TSCM and Penetration Testing

When discussing Technical Surveillance Countermeasures with people who are not very familiar with what is involved, they often ask if (or assume) our work is a part of cyber security or even if we perform pen-testing services.

In fact, much of TSCM does involve cyber security concerns. We typically are not going to delve deep in to a client’s network, though, but we will often find cyber related vulnerabilities. These could include inappropriate Wifi signals, breaches in VOIP systems, or physical modifications on data lines that could be used for unauthorized surveillance or eavesdropping.

Physical security and access control are also major considerations when conducting a TSCM sweep. If doors are not secure or if access controls can be circumvented prior to any confidential meeting, for instance, then the information discussed in that meeting could easily be compromised.

While we may not be actively attempting to penetrate the security of a network or a facility, our tests and observations almost always reveal significant information security and physical security vulnerabilities.

Examples of physical vulnerabilities we found recently include a heating vent passage way that connected from a confidential conference room to a next door office that had been conveniently turned into a coffee break room. While sweeping the room, we heard clear voices coming from the corner. Further inspection found that, yes, the voices were real. There were two employees having a cup of coffee next door. A note to the security director quickly got the coffee pot moved and the air vent stuffed with insulation.

   
Air ducts and heating vents can allow sound to pass freely between rooms.

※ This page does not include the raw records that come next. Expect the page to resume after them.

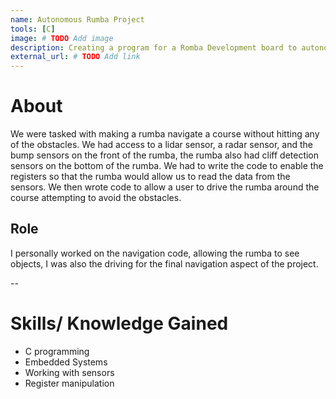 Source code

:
```yaml
---
name: Autonomous Rumba Project
tools: [C]
image: # TODO Add image
description: Creating a program for a Romba Development board to autonomously navigate a obstacle course for CprE 288 - Embedded Systems.
external_url: # TODO Add link
---
```


# About
We were tasked with making a rumba navigate a course without hitting any of the obstacles. We had access to a lidar sensor, a radar sensor, and the bump sensors on the front of the rumba, the rumba also had cliff detection sensors on the bottom of the rumba. We had to write the code to enable the registers so that the rumba would allow us to read the data from the sensors. We then wrote code to allow a user to drive the rumba around the course attempting to avoid the obstacles.
## Role
I personally worked on the navigation code, allowing the rumba to see objects, I was also the driving for the final navigation aspect of the project.

--
# Skills/ Knowledge Gained

- C programming
- Embedded Systems
- Working with sensors
- Register manipulation
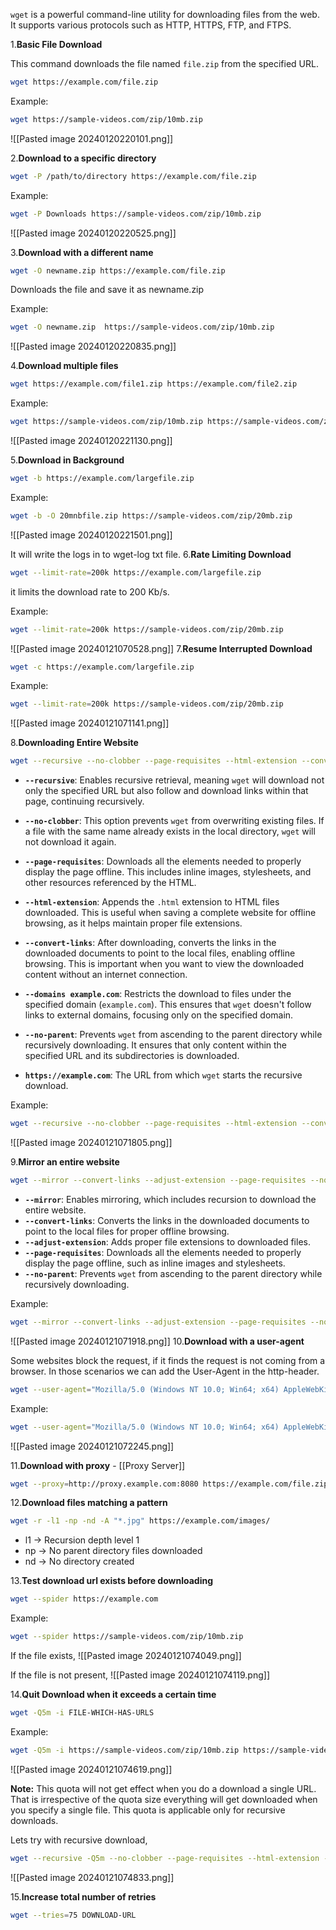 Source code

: `wget` is a powerful command-line utility for downloading files from the web. It supports various protocols such as HTTP, HTTPS, FTP, and FTPS. 

1.**Basic File Download**

This command downloads the file named `file.zip` from the specified URL.

```bash
wget https://example.com/file.zip
```

Example: 
```bash
wget https://sample-videos.com/zip/10mb.zip
```

![[Pasted image 20240120220101.png]]

2.**Download to a specific directory**

```bash
wget -P /path/to/directory https://example.com/file.zip
```

Example:
```bash
wget -P Downloads https://sample-videos.com/zip/10mb.zip
```

![[Pasted image 20240120220525.png]]

3.**Download with a different name**

```bash
wget -O newname.zip https://example.com/file.zip
```

Downloads the file and save it as newname.zip

Example:
```bash
wget -O newname.zip  https://sample-videos.com/zip/10mb.zip
```

![[Pasted image 20240120220835.png]]

4.**Download multiple files**

```bash
wget https://example.com/file1.zip https://example.com/file2.zip
```

Example:

```bash
wget https://sample-videos.com/zip/10mb.zip https://sample-videos.com/zip/20mb.zip
```

![[Pasted image 20240120221130.png]]

5.**Download in Background**

```bash
wget -b https://example.com/largefile.zip
```

Example:
```bash
wget -b -O 20mnbfile.zip https://sample-videos.com/zip/20mb.zip
```

![[Pasted image 20240120221501.png]]

It will write the logs in to wget-log txt file. 
6.**Rate Limiting Download**

```bash
wget --limit-rate=200k https://example.com/largefile.zip
```

it limits the download rate to 200 Kb/s.

Example:
```bash
wget --limit-rate=200k https://sample-videos.com/zip/20mb.zip
```

![[Pasted image 20240121070528.png]]
7.**Resume Interrupted Download**
```bash
wget -c https://example.com/largefile.zip
```

Example:
```bash
wget --limit-rate=200k https://sample-videos.com/zip/20mb.zip
```

![[Pasted image 20240121071141.png]]

8.**Downloading Entire Website**
```bash
wget --recursive --no-clobber --page-requisites --html-extension --convert-links --domains example.com --no-parent https://example.com

```

- **`--recursive`**: Enables recursive retrieval, meaning `wget` will download not only the specified URL but also follow and download links within that page, continuing recursively.
    
- **`--no-clobber`**: This option prevents `wget` from overwriting existing files. If a file with the same name already exists in the local directory, `wget` will not download it again.
    
- **`--page-requisites`**: Downloads all the elements needed to properly display the page offline. This includes inline images, stylesheets, and other resources referenced by the HTML.
    
- **`--html-extension`**: Appends the `.html` extension to HTML files downloaded. This is useful when saving a complete website for offline browsing, as it helps maintain proper file extensions.
    
- **`--convert-links`**: After downloading, converts the links in the downloaded documents to point to the local files, enabling offline browsing. This is important when you want to view the downloaded content without an internet connection.
    
- **`--domains example.com`**: Restricts the download to files under the specified domain (`example.com`). This ensures that `wget` doesn't follow links to external domains, focusing only on the specified domain.
    
- **`--no-parent`**: Prevents `wget` from ascending to the parent directory while recursively downloading. It ensures that only content within the specified URL and its subdirectories is downloaded.
    
- **`https://example.com`**: The URL from which `wget` starts the recursive download.

Example:
```bash
wget --recursive --no-clobber --page-requisites --html-extension --convert-links --domains hashnode.dev --no-parent https://redterminal.hashnode.dev

```
![[Pasted image 20240121071805.png]]

9.**Mirror an entire website**
```bash
wget --mirror --convert-links --adjust-extension --page-requisites --no-parent https://example.com

```

- **`--mirror`**: Enables mirroring, which includes recursion to download the entire website.
- **`--convert-links`**: Converts the links in the downloaded documents to point to the local files for proper offline browsing.
- **`--adjust-extension`**: Adds proper file extensions to downloaded files.
- **`--page-requisites`**: Downloads all the elements needed to properly display the page offline, such as inline images and stylesheets.
- **`--no-parent`**: Prevents `wget` from ascending to the parent directory while recursively downloading.

Example:
```bash
wget --mirror --convert-links --adjust-extension --page-requisites --no-parent https://example.com
```
![[Pasted image 20240121071918.png]]
10.**Download with a user-agent**

Some websites block the request, if it finds the request is not coming from a browser. In those scenarios we can add the User-Agent in the http-header. 

```bash
wget --user-agent="Mozilla/5.0 (Windows NT 10.0; Win64; x64) AppleWebKit/537.36 (KHTML, like Gecko) Chrome/58.0.3029.110 Safari/537.3" https://example.com/file.zip
```

Example:

```bash
wget --user-agent="Mozilla/5.0 (Windows NT 10.0; Win64; x64) AppleWebKit/537.36 (KHTML, like Gecko) Chrome/58.0.3029.110 Safari/537.3" https://sample-videos.com/zip/20mb.zip

```

![[Pasted image 20240121072245.png]]

11.**Download with proxy** - [[Proxy Server]]

```bash
wget --proxy=http://proxy.example.com:8080 https://example.com/file.zip
```

12.**Download files matching a pattern**

```bash
wget -r -l1 -np -nd -A "*.jpg" https://example.com/images/
```

- l1 -> Recursion depth level 1
- np -> No parent directory files downloaded
- nd -> No directory created

13.**Test download url exists before downloading**
```bash
wget --spider https://example.com
```

Example:
```bash
wget --spider https://sample-videos.com/zip/10mb.zip
```

If the file exists, 
![[Pasted image 20240121074049.png]]

If the file is not present, 
![[Pasted image 20240121074119.png]]

14.**Quit Download when it exceeds a certain time**
```bash
wget -Q5m -i FILE-WHICH-HAS-URLS
```

Example:
```bash
wget -Q5m -i https://sample-videos.com/zip/10mb.zip https://sample-videos.com/zip/20mb.zip
```

![[Pasted image 20240121074619.png]]

**Note:** This quota will not get effect when you do a download a single URL. That is irrespective of the quota size everything will get downloaded when you specify a single file. This quota is applicable only for recursive downloads.

Lets try with recursive download,

```bash
wget --recursive -Q5m --no-clobber --page-requisites --html-extension --convert-links --domains hashnode.dev --no-parent https://redterminal.hashnode.dev
```

![[Pasted image 20240121074833.png]]

15.**Increase total number of retries**
```bash
wget --tries=75 DOWNLOAD-URL
```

Another incident involved arriving to sweep a board room and discovering one of the doors had the door strike taped over with gaffer’s tape to keep the door from locking. The sweep was being conducted the day before a high level board meeting. The doors to all of the meeting rooms had proximity badge access control, as well as badge access was require just to get to the entire wing of that floor. One might assume that only authorized persons could enter the area. Perhaps an AV technician had temporarily wanted to keep the door open to be able to go back and forth while setting up equipment, and just forgot to remove the tape but it left a big vulnerability.

Further inspection of the area revealed an even greater problem. There was a fire exit door nearby that opened to a set of emergency stairs, leading down to the street. A quick check of the lock cylinder for the door revealed that it had been damaged. We found that the key way from the outside was clearly in bad shape, so much so that it no longer needed a key. A coin could be used to open the fire door from the stair side, allowing access to the meeting room area.

Damaged fire stair door allowed access to secure area with use of a coin.

The security of this confidential, highly secure, board room had been totally compromised. Access to the room had been open to anyone in the building for who knows how long prior to their board meeting.

These types of breaches or lapses in security may easily be overlooked when each falls into a different person’s area of responsibility. The maintenance staff responsible for the fire stair door may have no relationship to the person responsible for the meeting room doors. The person setting up the coffee machine may have no awareness of the missing insulation in the heating vent.

A competent TSCM technician will spot the individual problems and should recognize how they link together to create a much greater vulnerability.

In TSCM we are not necessarily looking for ways to breach security or penetrate a secure area, but we are finding the ways that confidential information and conversations could be leaked, stolen, and exfiltrated from an area. After all, all valuable, confidential data has it’s beginning as a conversation.

Companies serious about information security should have TSCM inspections conducted on a regular basis.

 

TSCM may be the missing piece to your security.